Keerti Nagpure is an Indian actress who primarily works in Hindi television. She made her acting debut in 2010 with Olakh portraying Vibhavari Talwarkar. Nagpure is best known for her portrayal of Siddhi Malik Chopra in Parichay and Nandini Pandey Raghuvanshi in Desh Ki Beti Nandini.

Since May 2022, Nagpure is seen portraying Tulsi Mohan Trivedi in Pyar Ka Pehla Naam: Radha Mohan.

Career

Debut, breakthrough and success (2010-2016)
Nagpure started her career with Star Pravah Talent Hunt Competition. She made her acting debut with the Marathi serial Olakh portraying Vibhavari "Vibha" Talwarkar from 2010 to 2011. 

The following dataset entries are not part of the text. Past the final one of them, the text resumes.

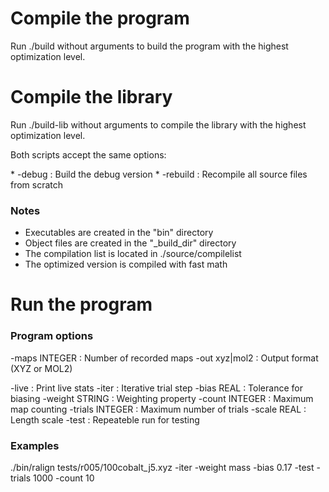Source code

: <style>
.nobullet li {
  list-style-type: none;
}
</style>

Compile the program
===================

Run ./build without arguments to build the program with the highest
optimization level.

Compile the library
===================

Run ./build-lib without arguments to compile the library with the highest
optimization level.

Both scripts accept the same options:

<div class="nobullet">
* -debug : Build the debug version
* -rebuild : Recompile all source files from scratch
</div>

### Notes

* Executables are created in the "bin" directory
* Object files are created in the "_build_dir" directory
* The compilation list is located in ./source/compilelist
* The optimized version is compiled with fast math

Run the program
===============

### Program options

-maps INTEGER : Number of recorded maps
-out xyz|mol2 : Output format (XYZ or MOL2)

-live : Print live stats
-iter : Iterative trial step
-bias REAL : Tolerance for biasing
-weight STRING : Weighting property
-count INTEGER : Maximum map counting
-trials INTEGER : Maximum number of trials
-scale REAL : Length scale
-test : Repeateble run for testing

### Examples

./bin/ralign tests/r005/100cobalt_j5.xyz -iter -weight mass -bias 0.17 -test -trials 1000 -count 10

She made her Hindi television debut with Parichay portraying Siddhi Malik Chopra opposite Samir Soni from 2011 to 2013. It proved as a major turning point in her career. She received nominations and recognition for her performance.

Nagpure made her film debut in 2012 with the Marathi film Zalay Dimag Kharab portraying the lead. From 2013 to 2014, she portrayed Nandini Pandey Raghuvanshi in Desh Ki Beti Nandini opposite Rafi Malik.

She then portrayed Priyanka Gobhandarkari in Beta Hi Chahiye in 2013, Geet Singh in Ek Veer Ki Ardaas...Veera in 2015 and Pranali in Naagarjuna – Ek Yoddha in 2016.

Further career and recent work (2017-present)
In 2017, she portrayed Vidya Purohit in Kuldeepak opposite Shardul Thakur. The same year, she made her web debut with Sony LIV's Shaurya portraying Vineeta Ashok Kamte opposite Raqesh Bapat.

From 2018 to 2019, she portrayed Drishti opposite Rahil Azam, Meena opposite Hasan Zaidi and Radha opposite Ankit Gupta in three different episodes of Laal Ishq. In 2021, she portrayed Tanu Prajapati in Mil Gayi Manzil Mujhe.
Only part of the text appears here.